The discussions over the draft Electoral Code held among government, opposition and civil society representatives in the so-called 4+4+4 format, according to opposition members, ended without results. The opposition Armenian National Congress (ANC) party stated at the National Assembly on Monday that it suspended its participation in further discussions.
After weeks of discussions the new electoral bill was introduced in parliament and was included in the current session’s agenda. The bill was presented in Parliament by Minister-Chief of Government Staff David Harutyunyan.
ANC parliamentary leader Levon Zurabyan said: “Discussions in different formats over the draft Electoral Code did not give results, consensus did not take place, because the authorities rejected the joint proposals of the opposition and civil society.”
He suggested that discussions on the draft Electoral Code be postponed considering the fact that “there is an external aggression against Karabakh and Armenia, and discussions on this issue could create inevitable tensions around this issue.”

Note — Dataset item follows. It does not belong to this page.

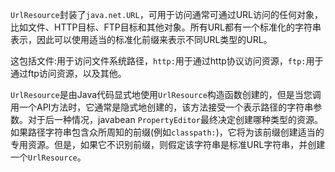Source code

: `UrlResource`封装了`java.net.URL`，可用于访问通常可通过URL访问的任何对象，比如文件、HTTP目标、FTP目标和其他对象。所有URL都有一个标准化的字符串表示，因此可以使用适当的标准化前缀来表示不同URL类型的URL。

这包括文件:用于访问文件系统路径，`http:`用于通过http协议访问资源，`ftp:`用于通过ftp访问资源，以及其他。

`UrlResource`是由Java代码显式地使用`UrlResource`构造函数创建的，但是当您调用一个API方法时，它通常是隐式地创建的，该方法接受一个表示路径的字符串参数。对于后一种情况，javabean  `PropertyEditor`最终决定创建哪种类型的资源。如果路径字符串包含众所周知的前缀(例如`classpath:`)，它将为该前缀创建适当的专用资源。但是，如果它不识别前缀，则假定该字符串是标准URL字符串，并创建一个`UrlResource`。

Deputy Parliament Speaker Eduard Sharmazanov expressed regret that no consensus was reached during the discussions and did not rule out that it would be reached during the parliamentary debate and adoption of the bill in the first and second readings.
“We are ready to discuss the issue. We also need to distinguish between compromises and ultimatums. As for your proposal, the National Assembly should continue its work anyway,” Sharmazanov, a senior member of the ruling Republican Party of Armenia, said.
After that, Zurabyan stated that they were suspending their participation in the discussions of the draft Electoral Code.
Naira Zohrabyan, the head of the second largest parliamentary faction, Prosperous Armenia, and leader of the party, also said that discussions in the 4+4+4 format failed to produce any result. But she said her faction would not suspend its participation in the further debate.
Earlier, representatives of the government signaled willingness to reach a compromise solution on at least two of the five points raised by the opposition, in particular, on the demand for post-election publication of signed voter lists and verification of identities of voters to avoid multiple ballots. The opposition appears to have dismissed the government’s approaches as inadequate.